Records contained in a dataset:
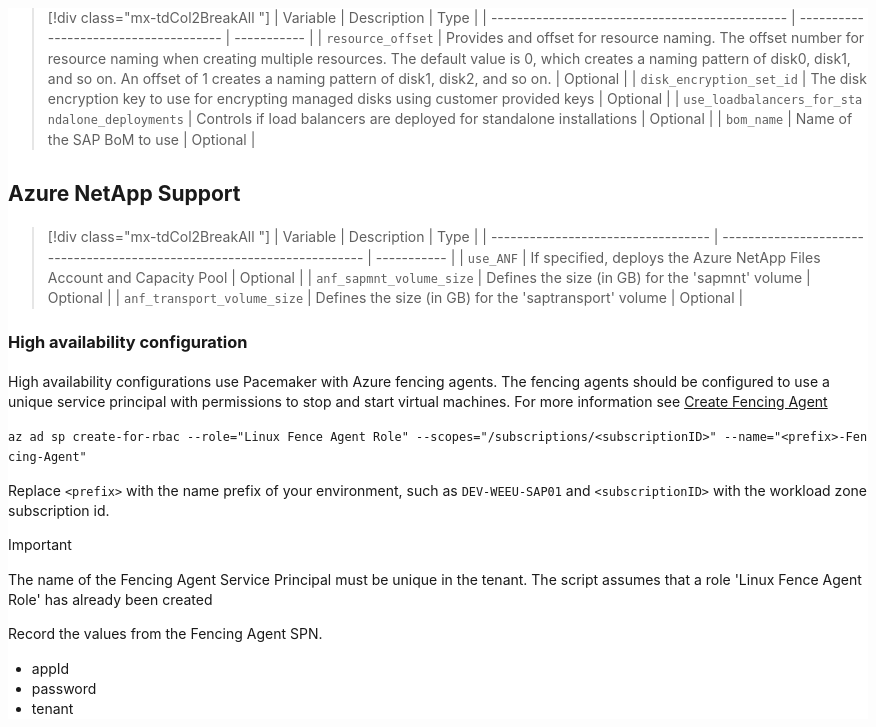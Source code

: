 
> [!div class="mx-tdCol2BreakAll "]
> | Variable                                       | Description                           | Type        | 
> | ---------------------------------------------- | ------------------------------------- | ----------- | 
> | `resource_offset`                              | Provides and offset for resource naming. The offset number for resource naming when creating multiple resources. The default value is 0, which creates a naming pattern of disk0, disk1, and so on. An offset of 1 creates a naming pattern of disk1, disk2, and so on. | Optional    |
> | `disk_encryption_set_id`                       | The disk encryption key to use for encrypting managed disks using customer provided keys | Optional   |
> | `use_loadbalancers_for_standalone_deployments` | Controls if load balancers are deployed for standalone installations | Optional |
> | `bom_name`                                     | Name of the SAP BoM to use                                           | Optional |


## Azure NetApp Support


> [!div class="mx-tdCol2BreakAll "]
> | Variable                           | Description                                                             | Type        |
> | ---------------------------------- | ----------------------------------------------------------------------- | ----------- |
> | `use_ANF`                          | If specified, deploys the Azure NetApp Files Account and Capacity Pool  | Optional    |
> | `anf_sapmnt_volume_size`           | Defines the size (in GB) for the 'sapmnt' volume                        | Optional    |
> | `anf_transport_volume_size`        | Defines the size (in GB) for the 'saptransport' volume                  | Optional    |


### High availability configuration

High availability configurations use Pacemaker with Azure fencing agents. The fencing agents should be configured to use a unique service principal with permissions to stop and start virtual machines. For more information see [Create Fencing Agent](high-availability-guide-suse-pacemaker#create-azure-fence-agent-stonith-device)

```azurecli-interactive
az ad sp create-for-rbac --role="Linux Fence Agent Role" --scopes="/subscriptions/<subscriptionID>" --name="<prefix>-Fencing-Agent"
```

Replace `<prefix>` with the name prefix of your environment, such as `DEV-WEEU-SAP01` and `<subscriptionID>` with the workload zone subscription id.
  
> [!IMPORTANT]
> The name of the Fencing Agent Service Principal must be unique in the tenant. The script assumes that a role 'Linux Fence Agent Role' has already been created
>
> Record the values from the Fencing Agent SPN.
   > - appId
   > - password
   > - tenant

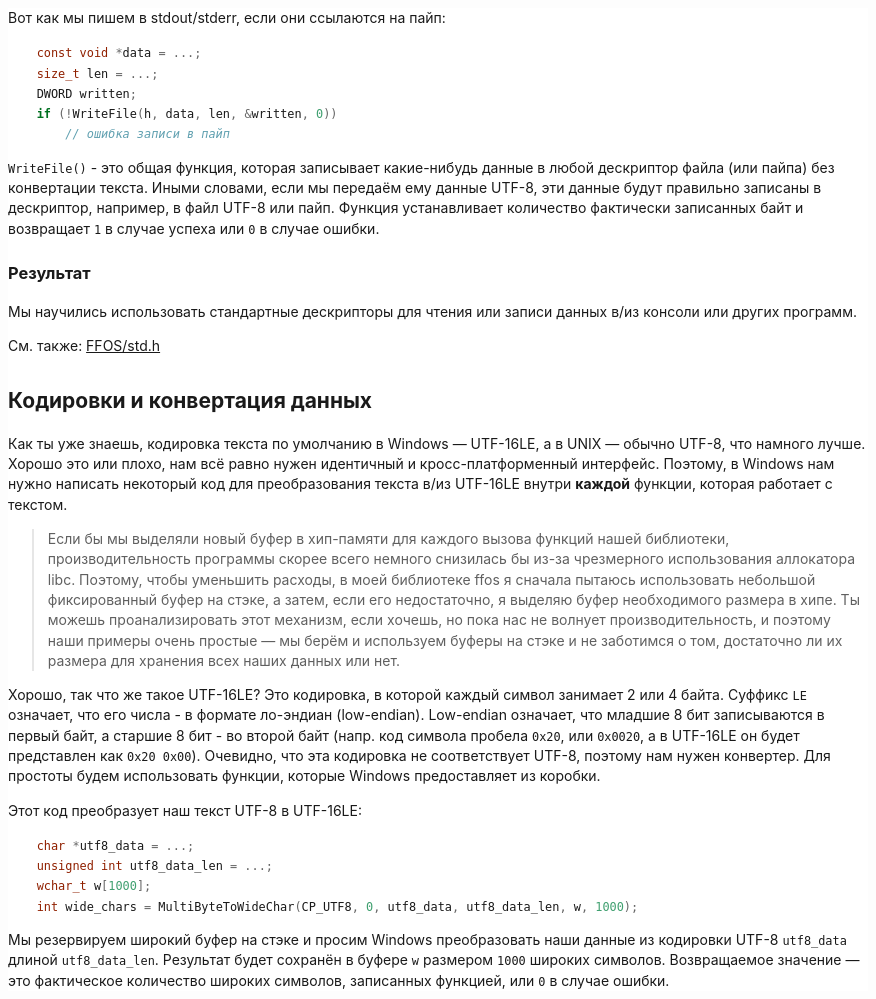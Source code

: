 Вот как мы пишем в stdout/stderr, если они ссылаются на пайп:

```C
	const void *data = ...;
	size_t len = ...;
	DWORD written;
	if (!WriteFile(h, data, len, &written, 0))
		// ошибка записи в пайп
```

`WriteFile()` - это общая функция, которая записывает какие-нибудь данные в любой дескриптор файла (или пайпа) без конвертации текста.  Иными словами, если мы передаём ему данные UTF-8, эти данные будут правильно записаны в дескриптор, например, в файл UTF-8 или пайп.  Функция устанавливает количество фактически записанных байт и возвращает `1` в случае успеха или `0` в случае ошибки.

### Результат

Мы научились использовать стандартные дескрипторы для чтения или записи данных в/из консоли или других программ.

См. также: [FFOS/std.h](https://github.com/stsaz/ffos/blob/master/FFOS/std.h)


## Кодировки и конвертация данных

Как ты уже знаешь, кодировка текста по умолчанию в Windows — UTF-16LE, а в UNIX — обычно UTF-8, что намного лучше.  Хорошо это или плохо, нам всё равно нужен идентичный и кросс-платформенный интерфейс.  Поэтому, в Windows нам нужно написать некоторый код для преобразования текста в/из UTF-16LE внутри **каждой** функции, которая работает с текстом.

> Если бы мы выделяли новый буфер в хип-памяти для каждого вызова функций нашей библиотеки, производительность  программы скорее всего немного снизилась бы из-за чрезмерного использования аллокатора libc.  Поэтому, чтобы уменьшить расходы, в моей библиотеке ffos я сначала пытаюсь использовать небольшой фиксированный буфер на стэке, а затем, если его недостаточно, я выделяю буфер необходимого размера в хипе.  Ты можешь проанализировать этот механизм, если хочешь, но пока нас не волнует производительность, и поэтому наши примеры очень простые — мы берём и используем буферы на стэке и не заботимся о том, достаточно ли их размера для хранения всех наших данных или нет.

Хорошо, так что же такое UTF-16LE?  Это кодировка, в которой каждый символ занимает 2 или 4 байта.  Суффикс `LE` означает, что его числа - в формате ло-эндиан (low-endian).  Low-endian означает, что младшие 8 бит записываются в первый байт, а старшие 8 бит - во второй байт (напр. код символа пробела `0x20`, или `0x0020`, а в UTF-16LE он будет представлен как `0x20 0x00`).  Очевидно, что эта кодировка не соответствует UTF-8, поэтому нам нужен конвертер.  Для простоты будем использовать функции, которые Windows предоставляет из коробки.

Этот код преобразует наш текст UTF-8 в UTF-16LE:

```C
	char *utf8_data = ...;
	unsigned int utf8_data_len = ...;
	wchar_t w[1000];
	int wide_chars = MultiByteToWideChar(CP_UTF8, 0, utf8_data, utf8_data_len, w, 1000);
```

Мы резервируем широкий буфер на стэке и просим Windows преобразовать наши данные из кодировки UTF-8 `utf8_data` длиной `utf8_data_len`.  Результат будет сохранён в буфере `w` размером `1000` широких символов.  Возвращаемое значение — это фактическое количество широких символов, записанных функцией, или `0` в случае ошибки.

Activity: The entries above need to be output again in full, exactly, and without pictures.

Problem solution:
Source code

: 
> [!div class="mx-tdCol2BreakAll "]
> | Variable                                       | Description                           | Type        | 
> | ---------------------------------------------- | ------------------------------------- | ----------- | 
> | `resource_offset`                              | Provides and offset for resource naming. The offset number for resource naming when creating multiple resources. The default value is 0, which creates a naming pattern of disk0, disk1, and so on. An offset of 1 creates a naming pattern of disk1, disk2, and so on. | Optional    |
> | `disk_encryption_set_id`                       | The disk encryption key to use for encrypting managed disks using customer provided keys | Optional   |
> | `use_loadbalancers_for_standalone_deployments` | Controls if load balancers are deployed for standalone installations | Optional |
> | `bom_name`                                     | Name of the SAP BoM to use                                           | Optional |


## Azure NetApp Support


> [!div class="mx-tdCol2BreakAll "]
> | Variable                           | Description                                                             | Type        |
> | ---------------------------------- | ----------------------------------------------------------------------- | ----------- |
> | `use_ANF`                          | If specified, deploys the Azure NetApp Files Account and Capacity Pool  | Optional    |
> | `anf_sapmnt_volume_size`           | Defines the size (in GB) for the 'sapmnt' volume                        | Optional    |
> | `anf_transport_volume_size`        | Defines the size (in GB) for the 'saptransport' volume                  | Optional    |


### High availability configuration

High availability configurations use Pacemaker with Azure fencing agents. The fencing agents should be configured to use a unique service principal with permissions to stop and start virtual machines. For more information see [Create Fencing Agent](high-availability-guide-suse-pacemaker#create-azure-fence-agent-stonith-device)

```azurecli-interactive
az ad sp create-for-rbac --role="Linux Fence Agent Role" --scopes="/subscriptions/<subscriptionID>" --name="<prefix>-Fencing-Agent"
```

Replace `<prefix>` with the name prefix of your environment, such as `DEV-WEEU-SAP01` and `<subscriptionID>` with the workload zone subscription id.
  
> [!IMPORTANT]
> The name of the Fencing Agent Service Principal must be unique in the tenant. The script assumes that a role 'Linux Fence Agent Role' has already been created
>
> Record the values from the Fencing Agent SPN.
   > - appId
   > - password
   > - tenant

Source code

: Вот как мы пишем в stdout/stderr, если они ссылаются на пайп:

```C
	const void *data = ...;
	size_t len = ...;
	DWORD written;
	if (!WriteFile(h, data, len, &written, 0))
		// ошибка записи в пайп
```

`WriteFile()` - это общая функция, которая записывает какие-нибудь данные в любой дескриптор файла (или пайпа) без конвертации текста.  Иными словами, если мы передаём ему данные UTF-8, эти данные будут правильно записаны в дескриптор, например, в файл UTF-8 или пайп.  Функция устанавливает количество фактически записанных байт и возвращает `1` в случае успеха или `0` в случае ошибки.

### Результат

Мы научились использовать стандартные дескрипторы для чтения или записи данных в/из консоли или других программ.

См. также: [FFOS/std.h](https://github.com/stsaz/ffos/blob/master/FFOS/std.h)


## Кодировки и конвертация данных

Как ты уже знаешь, кодировка текста по умолчанию в Windows — UTF-16LE, а в UNIX — обычно UTF-8, что намного лучше.  Хорошо это или плохо, нам всё равно нужен идентичный и кросс-платформенный интерфейс.  Поэтому, в Windows нам нужно написать некоторый код для преобразования текста в/из UTF-16LE внутри **каждой** функции, которая работает с текстом.

> Если бы мы выделяли новый буфер в хип-памяти для каждого вызова функций нашей библиотеки, производительность  программы скорее всего немного снизилась бы из-за чрезмерного использования аллокатора libc.  Поэтому, чтобы уменьшить расходы, в моей библиотеке ffos я сначала пытаюсь использовать небольшой фиксированный буфер на стэке, а затем, если его недостаточно, я выделяю буфер необходимого размера в хипе.  Ты можешь проанализировать этот механизм, если хочешь, но пока нас не волнует производительность, и поэтому наши примеры очень простые — мы берём и используем буферы на стэке и не заботимся о том, достаточно ли их размера для хранения всех наших данных или нет.

Хорошо, так что же такое UTF-16LE?  Это кодировка, в которой каждый символ занимает 2 или 4 байта.  Суффикс `LE` означает, что его числа - в формате ло-эндиан (low-endian).  Low-endian означает, что младшие 8 бит записываются в первый байт, а старшие 8 бит - во второй байт (напр. код символа пробела `0x20`, или `0x0020`, а в UTF-16LE он будет представлен как `0x20 0x00`).  Очевидно, что эта кодировка не соответствует UTF-8, поэтому нам нужен конвертер.  Для простоты будем использовать функции, которые Windows предоставляет из коробки.

Этот код преобразует наш текст UTF-8 в UTF-16LE:

```C
	char *utf8_data = ...;
	unsigned int utf8_data_len = ...;
	wchar_t w[1000];
	int wide_chars = MultiByteToWideChar(CP_UTF8, 0, utf8_data, utf8_data_len, w, 1000);
```

Мы резервируем широкий буфер на стэке и просим Windows преобразовать наши данные из кодировки UTF-8 `utf8_data` длиной `utf8_data_len`.  Результат будет сохранён в буфере `w` размером `1000` широких символов.  Возвращаемое значение — это фактическое количество широких символов, записанных функцией, или `0` в случае ошибки.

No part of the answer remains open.